*Work instruction*:
Without copying the images, write out all the entries below verbatim.
== == ==
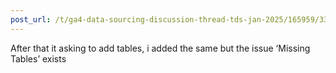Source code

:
 ```yaml
---
post_url: /t/ga4-data-sourcing-discussion-thread-tds-jan-2025/165959/335
---
```

After that it asking to add tables, i added the same but the issue ‘Missing Tables’ exists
== == ==
*Written reply*:
Source code

:
 ```yaml
---
post_url: /t/ga4-data-sourcing-discussion-thread-tds-jan-2025/165959/335
---
```

After that it asking to add tables, i added the same but the issue ‘Missing Tables’ exists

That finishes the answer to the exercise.